A short introduction to Tor
Basic functionality
Tor is a distributed overlay network designed to anonymize low-latency TCP-based applications such as web browsing, secure shell, and instant messaging. The network is built of a number of servers, called relays (also called "onion routers" or "ORs" in some older documentation).
To connect to the network, a client needs to download an up-to-date signed directory of the relays on the network. These directory documents are generated and signed by a set of semi-trusted directory authority servers, and are cached by the relays themselves. (If a client does not yet have a directory, it finds a cache by looking at a list of stable cache locations, distributed along with its source code.)

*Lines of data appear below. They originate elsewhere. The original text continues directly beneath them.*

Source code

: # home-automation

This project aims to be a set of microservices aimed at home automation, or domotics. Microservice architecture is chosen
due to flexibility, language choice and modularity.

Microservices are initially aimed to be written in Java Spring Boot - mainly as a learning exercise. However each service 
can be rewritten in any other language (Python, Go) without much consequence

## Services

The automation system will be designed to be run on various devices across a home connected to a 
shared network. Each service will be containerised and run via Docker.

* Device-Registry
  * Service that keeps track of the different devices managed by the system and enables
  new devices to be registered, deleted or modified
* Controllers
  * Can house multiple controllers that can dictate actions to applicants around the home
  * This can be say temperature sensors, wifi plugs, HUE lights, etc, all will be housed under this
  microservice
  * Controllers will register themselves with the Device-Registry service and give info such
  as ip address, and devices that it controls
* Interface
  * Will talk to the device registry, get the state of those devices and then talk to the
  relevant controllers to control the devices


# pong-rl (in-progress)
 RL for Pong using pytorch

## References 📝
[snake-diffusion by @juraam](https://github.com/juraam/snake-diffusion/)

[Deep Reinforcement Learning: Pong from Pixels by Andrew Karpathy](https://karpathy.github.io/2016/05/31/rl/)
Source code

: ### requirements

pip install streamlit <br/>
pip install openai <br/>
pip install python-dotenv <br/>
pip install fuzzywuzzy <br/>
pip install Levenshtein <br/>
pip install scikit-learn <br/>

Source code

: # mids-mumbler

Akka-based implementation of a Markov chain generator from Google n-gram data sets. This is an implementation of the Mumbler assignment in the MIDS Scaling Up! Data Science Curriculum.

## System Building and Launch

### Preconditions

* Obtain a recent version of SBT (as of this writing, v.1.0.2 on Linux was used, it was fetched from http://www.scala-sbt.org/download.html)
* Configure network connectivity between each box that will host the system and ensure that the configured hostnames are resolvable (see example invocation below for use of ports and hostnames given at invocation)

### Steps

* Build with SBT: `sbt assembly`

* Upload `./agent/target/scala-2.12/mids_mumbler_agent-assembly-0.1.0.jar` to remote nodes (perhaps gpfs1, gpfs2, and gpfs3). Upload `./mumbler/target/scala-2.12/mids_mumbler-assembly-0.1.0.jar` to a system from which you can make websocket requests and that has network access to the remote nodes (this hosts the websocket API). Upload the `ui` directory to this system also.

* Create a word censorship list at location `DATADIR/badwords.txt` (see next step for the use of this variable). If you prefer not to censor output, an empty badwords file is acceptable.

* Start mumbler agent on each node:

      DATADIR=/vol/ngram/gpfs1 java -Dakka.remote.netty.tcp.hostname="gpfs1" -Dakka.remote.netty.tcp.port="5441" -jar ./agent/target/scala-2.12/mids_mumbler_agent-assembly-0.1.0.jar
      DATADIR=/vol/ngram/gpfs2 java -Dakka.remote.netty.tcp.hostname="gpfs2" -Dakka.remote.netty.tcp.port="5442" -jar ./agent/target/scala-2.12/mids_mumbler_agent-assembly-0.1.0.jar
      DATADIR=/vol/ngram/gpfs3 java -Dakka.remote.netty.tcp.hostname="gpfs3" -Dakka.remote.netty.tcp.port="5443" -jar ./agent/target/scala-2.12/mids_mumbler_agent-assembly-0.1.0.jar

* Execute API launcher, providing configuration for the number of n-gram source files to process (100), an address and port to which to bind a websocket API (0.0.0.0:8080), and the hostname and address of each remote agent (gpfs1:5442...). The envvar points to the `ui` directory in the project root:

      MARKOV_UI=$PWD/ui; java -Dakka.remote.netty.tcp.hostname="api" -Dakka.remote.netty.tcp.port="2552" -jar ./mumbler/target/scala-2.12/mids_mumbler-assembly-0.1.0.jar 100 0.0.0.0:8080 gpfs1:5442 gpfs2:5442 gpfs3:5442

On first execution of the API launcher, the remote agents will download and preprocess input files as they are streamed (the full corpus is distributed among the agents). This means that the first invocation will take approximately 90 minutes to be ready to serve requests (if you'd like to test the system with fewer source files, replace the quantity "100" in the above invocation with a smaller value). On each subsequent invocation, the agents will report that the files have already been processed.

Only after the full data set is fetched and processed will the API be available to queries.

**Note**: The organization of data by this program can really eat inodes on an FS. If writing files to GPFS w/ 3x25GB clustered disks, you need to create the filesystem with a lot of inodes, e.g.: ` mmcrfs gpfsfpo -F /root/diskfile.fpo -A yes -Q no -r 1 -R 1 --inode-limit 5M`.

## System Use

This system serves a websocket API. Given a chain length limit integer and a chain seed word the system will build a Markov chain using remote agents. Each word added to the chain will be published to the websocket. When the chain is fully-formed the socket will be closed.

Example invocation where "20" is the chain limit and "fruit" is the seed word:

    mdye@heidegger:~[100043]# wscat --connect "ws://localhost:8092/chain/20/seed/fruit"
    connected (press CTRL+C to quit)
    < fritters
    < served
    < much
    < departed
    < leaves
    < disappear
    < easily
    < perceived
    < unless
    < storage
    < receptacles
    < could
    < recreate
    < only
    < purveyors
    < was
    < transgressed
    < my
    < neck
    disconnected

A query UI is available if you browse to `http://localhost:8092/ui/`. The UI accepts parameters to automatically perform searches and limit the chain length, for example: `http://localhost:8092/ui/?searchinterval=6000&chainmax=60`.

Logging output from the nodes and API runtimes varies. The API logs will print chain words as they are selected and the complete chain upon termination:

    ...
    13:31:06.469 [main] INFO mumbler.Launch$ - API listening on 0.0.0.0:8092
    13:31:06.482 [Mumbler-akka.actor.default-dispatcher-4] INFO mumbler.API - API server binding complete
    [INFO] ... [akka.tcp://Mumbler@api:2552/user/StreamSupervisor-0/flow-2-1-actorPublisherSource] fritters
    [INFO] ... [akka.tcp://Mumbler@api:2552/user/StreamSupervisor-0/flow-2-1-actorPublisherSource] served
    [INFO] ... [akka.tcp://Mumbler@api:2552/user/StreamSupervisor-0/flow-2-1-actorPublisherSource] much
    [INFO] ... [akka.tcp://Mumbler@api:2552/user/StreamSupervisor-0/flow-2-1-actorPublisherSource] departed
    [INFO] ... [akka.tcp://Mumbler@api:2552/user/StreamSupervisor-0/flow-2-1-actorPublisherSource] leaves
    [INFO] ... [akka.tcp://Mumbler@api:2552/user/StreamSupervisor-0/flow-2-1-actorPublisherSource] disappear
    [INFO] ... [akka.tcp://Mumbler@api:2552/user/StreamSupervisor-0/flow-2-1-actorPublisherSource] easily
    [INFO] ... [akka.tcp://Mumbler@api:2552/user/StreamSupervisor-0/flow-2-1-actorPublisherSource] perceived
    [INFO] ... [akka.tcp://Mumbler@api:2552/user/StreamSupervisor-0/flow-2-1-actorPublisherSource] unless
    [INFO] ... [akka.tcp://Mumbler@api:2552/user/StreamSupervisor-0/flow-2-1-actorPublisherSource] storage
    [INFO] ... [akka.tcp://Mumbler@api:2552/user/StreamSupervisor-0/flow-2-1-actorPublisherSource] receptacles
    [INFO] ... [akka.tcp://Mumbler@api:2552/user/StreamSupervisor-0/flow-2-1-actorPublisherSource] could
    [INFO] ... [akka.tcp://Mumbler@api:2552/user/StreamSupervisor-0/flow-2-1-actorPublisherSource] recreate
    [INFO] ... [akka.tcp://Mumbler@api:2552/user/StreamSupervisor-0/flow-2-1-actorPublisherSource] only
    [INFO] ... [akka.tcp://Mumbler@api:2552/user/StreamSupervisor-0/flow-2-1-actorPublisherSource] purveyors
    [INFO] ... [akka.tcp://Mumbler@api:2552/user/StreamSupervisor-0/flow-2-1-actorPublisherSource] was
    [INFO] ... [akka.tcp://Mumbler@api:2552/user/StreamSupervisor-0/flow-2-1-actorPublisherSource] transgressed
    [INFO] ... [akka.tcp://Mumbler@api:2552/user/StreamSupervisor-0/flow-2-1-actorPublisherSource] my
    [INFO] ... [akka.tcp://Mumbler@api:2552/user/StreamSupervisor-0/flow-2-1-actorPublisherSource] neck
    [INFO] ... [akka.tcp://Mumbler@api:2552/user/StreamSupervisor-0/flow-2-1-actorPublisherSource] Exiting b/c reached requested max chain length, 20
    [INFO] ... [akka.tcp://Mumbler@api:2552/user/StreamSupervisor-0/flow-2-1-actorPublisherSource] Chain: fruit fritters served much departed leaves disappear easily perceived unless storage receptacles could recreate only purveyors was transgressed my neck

For more information on the directory subsystem, see the directory protocol specification.
After the client knows the relays on the network, it can pick a relay and open a channel to one of these relays. A channel is an encrypted reliable non-anonymous transport between a client and a relay or a relay and a relay, used to transmit messages called cells. (Under the hood, a channel is just a TLS connection over TCP, with a specified encoding for cells.)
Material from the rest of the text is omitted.